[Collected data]
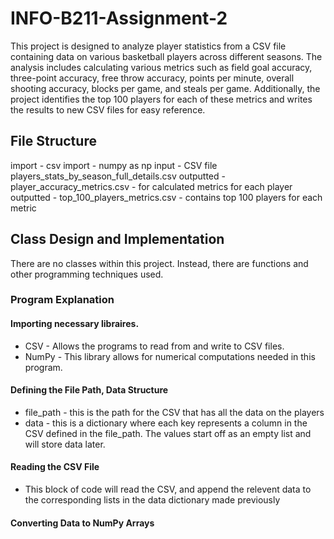 # INFO-B211-Assignment-2

This project is designed to analyze player statistics from a CSV file containing data on various basketball players across different seasons. The analysis includes calculating various metrics such as field goal accuracy, three-point accuracy, free throw accuracy, points per minute, overall shooting accuracy, blocks per game, and steals per game. Additionally, the project identifies the top 100 players for each of these metrics and writes the results to new CSV files for easy reference.

## File Structure

import - csv
import - numpy as np
input - CSV file players_stats_by_season_full_details.csv
outputted - player_accuracy_metrics.csv - for calculated metrics for each player
outputted - top_100_players_metrics.csv - contains top 100 players for each metric

## Class Design and Implementation

There are no classes within this project. Instead, there are functions and other programming techniques used.

### Program Explanation

#### Importing necessary libraires.
  - CSV - Allows the programs to read from and write to CSV files.
  - NumPy - This library allows for numerical computations needed in this program.

#### Defining the File Path, Data Structure
  - file_path - this is the path for the CSV that has all the data on the players
  - data - this is a dictionary where each key represents a column in the CSV defined in the file_path. The values start off as an empty list and will store data later. 

#### Reading the CSV File
  - This block of code will read the CSV, and append the relevent data to the corresponding lists in the data dictionary made previously 

#### Converting Data to NumPy Arrays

Task to carry out: Return exactly, and only, the lines above starting at the line that contains "outputted - player_accuracy_metrics.csv" and ending at the line that contains "- NumPy - This".

Answer below:
outputted - player_accuracy_metrics.csv - for calculated metrics for each player
outputted - top_100_players_metrics.csv - contains top 100 players for each metric

## Class Design and Implementation

There are no classes within this project. Instead, there are functions and other programming techniques used.

### Program Explanation

#### Importing necessary libraires.
  - CSV - Allows the programs to read from and write to CSV files.
  - NumPy - This library allows for numerical computations needed in this program.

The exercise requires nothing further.